Azure Monitor
Tip
This content is an excerpt from the eBook, Architecting Cloud Native .NET Applications for Azure, available on .NET Docs or as a free downloadable PDF that can be read offline.
No other cloud provider has as mature of a cloud application monitoring solution than that found in Azure. Azure Monitor is an umbrella name for a collection of tools designed to provide visibility into the state of your system. It helps you understand how your cloud-native services are performing and proactively identifies issues affecting them. Figure 7-12 presents a high level of view of Azure Monitor.
Figure 7-12. High-level view of Azure Monitor.
Gathering logs and metrics
The first step in any monitoring solution is to gather as much data as possible. The more data gathered, the deeper the insights. Instrumenting systems has traditionally been difficult. Simple Network Management Protocol (SNMP) was the gold standard protocol for collecting machine level information, but it required a great deal of knowledge and configuration. Fortunately, much of this hard work has been eliminated as the most common metrics are gathered automatically by Azure Monitor.
Application level metrics and events aren't possible to instrument automatically because they're specific to the application being deployed. In order to gather these metrics, there are SDKs and APIs available to directly report such information, such as when a customer signs up or completes an order. Exceptions can also be captured and reported back into Azure Monitor via Application Insights. The SDKs support most every language found in Cloud Native Applications including Go, Python, JavaScript, and the .NET languages.
The ultimate goal of gathering information about the state of your application is to ensure that your end users have a good experience. What better way to tell if users are experiencing issues than doing outside-in web tests? These tests can be as simple as pinging your website from locations around the world or as involved as having agents log into the site and simulate user actions.
Reporting data
Once the data is gathered, it can be manipulated, summarized, and plotted into charts, which allow users to instantly see when there are problems. These charts can be gathered into dashboards or into Workbooks, a multi-page report designed to tell a story about some aspect of the system.
No modern application would be complete without some artificial intelligence or machine learning. To this end, data can be passed to the various machine learning tools in Azure to allow you to extract trends and information that would otherwise be hidden.
Application Insights provides a powerful (SQL-like) query language called Kusto that can query records, summarize them, and even plot charts. For example, the following query will locate all records for the month of November 2007, group them by state, and plot the top 10 as a pie chart.
StormEvents
| where StartTime >= datetime(2007-11-01) and StartTime < datetime(2007-12-01)

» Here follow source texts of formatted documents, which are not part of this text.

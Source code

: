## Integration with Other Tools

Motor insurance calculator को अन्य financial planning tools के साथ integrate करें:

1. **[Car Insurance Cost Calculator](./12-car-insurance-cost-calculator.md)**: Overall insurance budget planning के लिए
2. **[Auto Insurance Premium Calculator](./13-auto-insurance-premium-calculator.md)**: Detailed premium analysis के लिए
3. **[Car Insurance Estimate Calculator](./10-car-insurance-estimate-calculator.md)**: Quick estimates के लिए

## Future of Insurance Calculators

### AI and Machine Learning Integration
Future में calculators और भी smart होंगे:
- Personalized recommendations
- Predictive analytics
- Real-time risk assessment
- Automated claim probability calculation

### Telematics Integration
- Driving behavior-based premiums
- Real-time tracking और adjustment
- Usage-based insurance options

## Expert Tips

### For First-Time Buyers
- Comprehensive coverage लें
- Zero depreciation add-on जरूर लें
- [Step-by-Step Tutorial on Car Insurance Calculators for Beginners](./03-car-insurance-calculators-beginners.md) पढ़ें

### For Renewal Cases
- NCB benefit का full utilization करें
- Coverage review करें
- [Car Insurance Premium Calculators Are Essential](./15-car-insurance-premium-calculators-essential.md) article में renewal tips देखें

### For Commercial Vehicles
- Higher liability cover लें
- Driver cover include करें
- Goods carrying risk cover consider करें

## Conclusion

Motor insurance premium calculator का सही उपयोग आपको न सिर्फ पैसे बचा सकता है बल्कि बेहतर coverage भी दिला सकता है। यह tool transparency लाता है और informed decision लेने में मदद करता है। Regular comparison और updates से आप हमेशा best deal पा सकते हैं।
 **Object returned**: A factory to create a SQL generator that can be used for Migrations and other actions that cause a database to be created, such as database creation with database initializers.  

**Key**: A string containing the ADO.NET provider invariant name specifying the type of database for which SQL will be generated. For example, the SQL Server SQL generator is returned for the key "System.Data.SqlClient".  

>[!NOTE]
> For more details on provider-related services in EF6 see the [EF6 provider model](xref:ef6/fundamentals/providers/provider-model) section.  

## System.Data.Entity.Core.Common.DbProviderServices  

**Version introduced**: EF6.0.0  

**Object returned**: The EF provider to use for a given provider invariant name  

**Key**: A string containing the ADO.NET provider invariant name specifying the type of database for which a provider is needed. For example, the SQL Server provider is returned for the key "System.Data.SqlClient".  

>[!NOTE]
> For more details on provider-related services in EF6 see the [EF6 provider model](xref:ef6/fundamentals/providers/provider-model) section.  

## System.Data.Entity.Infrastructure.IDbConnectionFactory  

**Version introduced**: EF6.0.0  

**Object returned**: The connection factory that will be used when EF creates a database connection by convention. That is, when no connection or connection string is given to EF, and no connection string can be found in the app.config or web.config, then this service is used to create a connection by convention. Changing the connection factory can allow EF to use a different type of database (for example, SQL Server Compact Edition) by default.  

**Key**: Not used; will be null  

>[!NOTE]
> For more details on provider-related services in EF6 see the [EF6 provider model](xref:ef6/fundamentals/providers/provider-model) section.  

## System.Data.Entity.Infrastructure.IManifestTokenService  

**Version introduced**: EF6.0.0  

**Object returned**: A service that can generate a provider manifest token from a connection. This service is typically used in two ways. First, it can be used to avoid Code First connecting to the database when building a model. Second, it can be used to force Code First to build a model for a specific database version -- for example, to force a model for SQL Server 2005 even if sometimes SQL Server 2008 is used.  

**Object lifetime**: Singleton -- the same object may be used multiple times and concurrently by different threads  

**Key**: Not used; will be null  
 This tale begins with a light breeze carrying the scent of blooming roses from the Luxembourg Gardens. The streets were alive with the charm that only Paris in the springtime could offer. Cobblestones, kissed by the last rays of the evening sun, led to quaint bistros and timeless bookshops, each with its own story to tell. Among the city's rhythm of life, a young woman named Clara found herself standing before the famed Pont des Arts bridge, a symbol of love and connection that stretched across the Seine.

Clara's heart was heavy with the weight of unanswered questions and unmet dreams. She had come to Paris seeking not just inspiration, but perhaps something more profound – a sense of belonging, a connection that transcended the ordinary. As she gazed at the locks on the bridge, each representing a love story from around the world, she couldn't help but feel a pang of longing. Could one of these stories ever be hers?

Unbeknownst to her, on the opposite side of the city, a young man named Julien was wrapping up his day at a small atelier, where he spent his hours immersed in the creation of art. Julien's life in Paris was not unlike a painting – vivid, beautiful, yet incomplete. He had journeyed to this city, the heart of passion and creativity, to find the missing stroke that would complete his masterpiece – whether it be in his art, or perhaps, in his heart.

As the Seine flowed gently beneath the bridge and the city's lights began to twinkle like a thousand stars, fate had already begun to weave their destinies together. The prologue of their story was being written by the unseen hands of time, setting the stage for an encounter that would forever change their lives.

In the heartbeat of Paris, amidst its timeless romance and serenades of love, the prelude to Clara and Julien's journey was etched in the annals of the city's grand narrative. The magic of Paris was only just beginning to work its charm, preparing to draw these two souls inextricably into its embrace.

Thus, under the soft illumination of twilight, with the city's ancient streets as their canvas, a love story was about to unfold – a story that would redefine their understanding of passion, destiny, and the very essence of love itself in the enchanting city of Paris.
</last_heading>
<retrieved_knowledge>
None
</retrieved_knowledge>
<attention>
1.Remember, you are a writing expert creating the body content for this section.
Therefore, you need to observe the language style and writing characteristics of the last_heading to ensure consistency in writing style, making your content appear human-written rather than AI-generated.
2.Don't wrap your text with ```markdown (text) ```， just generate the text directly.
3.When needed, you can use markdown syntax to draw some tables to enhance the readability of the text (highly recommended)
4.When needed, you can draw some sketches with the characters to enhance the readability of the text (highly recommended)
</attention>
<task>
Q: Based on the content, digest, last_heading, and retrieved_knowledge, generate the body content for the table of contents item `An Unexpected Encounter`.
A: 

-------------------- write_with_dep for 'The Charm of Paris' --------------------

| summarize count() by State
| top 10 by count_
| render piechart
Figure 7-13 shows the results of this Application Insights Query.
Figure 7-13. Application Insights query results.
There is a playground for experimenting with Kusto queries. Reading sample queries can also be instructive.
Dashboards
There are several different dashboard technologies that may be used to surface the information from Azure Monitor. Perhaps the simplest is to just run queries in Application Insights and plot the data into a chart.
Figure 7-14. An example of Application Insights charts embedded in the main Azure Dashboard.
These charts can then be embedded in the Azure portal proper through use of the dashboard feature. For users with more exacting requirements, such as being able to drill down into several tiers of data, Azure Monitor data is available to Power BI. Power BI is an industry-leading, enterprise class, business intelligence tool that can aggregate data from many different data sources.
Figure 7-15. An example Power BI dashboard.
Alerts
Sometimes, having data dashboards is insufficient. If nobody is awake to watch the dashboards, then it can still be many hours before a problem is addressed, or even detected. To this end, Azure Monitor also provides a top notch alerting solution. Alerts can be triggered by a wide range of conditions including:
- Metric values
- Log search queries
- Activity Log events
- Health of the underlying Azure platform
- Tests for web site availability
When triggered, the alerts can perform a wide variety of tasks. On the simple side, the alerts may just send an e-mail notification to a mailing list or a text message to an individual. More involved alerts might trigger a workflow in a tool such as PagerDuty, which is aware of who is on call for a particular application. Alerts can trigger actions in Microsoft Flow unlocking near limitless possibilities for workflows.
As common causes of alerts are identified, the alerts can be enhanced with details about the common causes of the alerts and the steps to take to resolve them. Highly mature cloud-native application deployments may opt to kick off self-healing tasks, which perform actions such as removing failing nodes from a scale set or triggering an autoscaling activity. Eventually it may no longer be necessary to wake up on-call personnel at 2AM to resolve a live-site issue as the system will be able to adjust itself to compensate or at least limp along until somebody arrives at work the next morning.
Azure Monitor automatically leverages machine learning to understand the normal operating parameters of deployed applications. This approach enables it to detect services that are operating outside of their normal parameters. For instance, the typical weekday traffic on the site might be 10,000 requests per minute. And then, on a given week, suddenly the number of requests hits a highly unusual 20,000 requests per minute. Smart Detection will notice this deviation from the norm and trigger an alert. At the same time, the trend analysis is smart enough to avoid firing false positives when the traffic load is expected.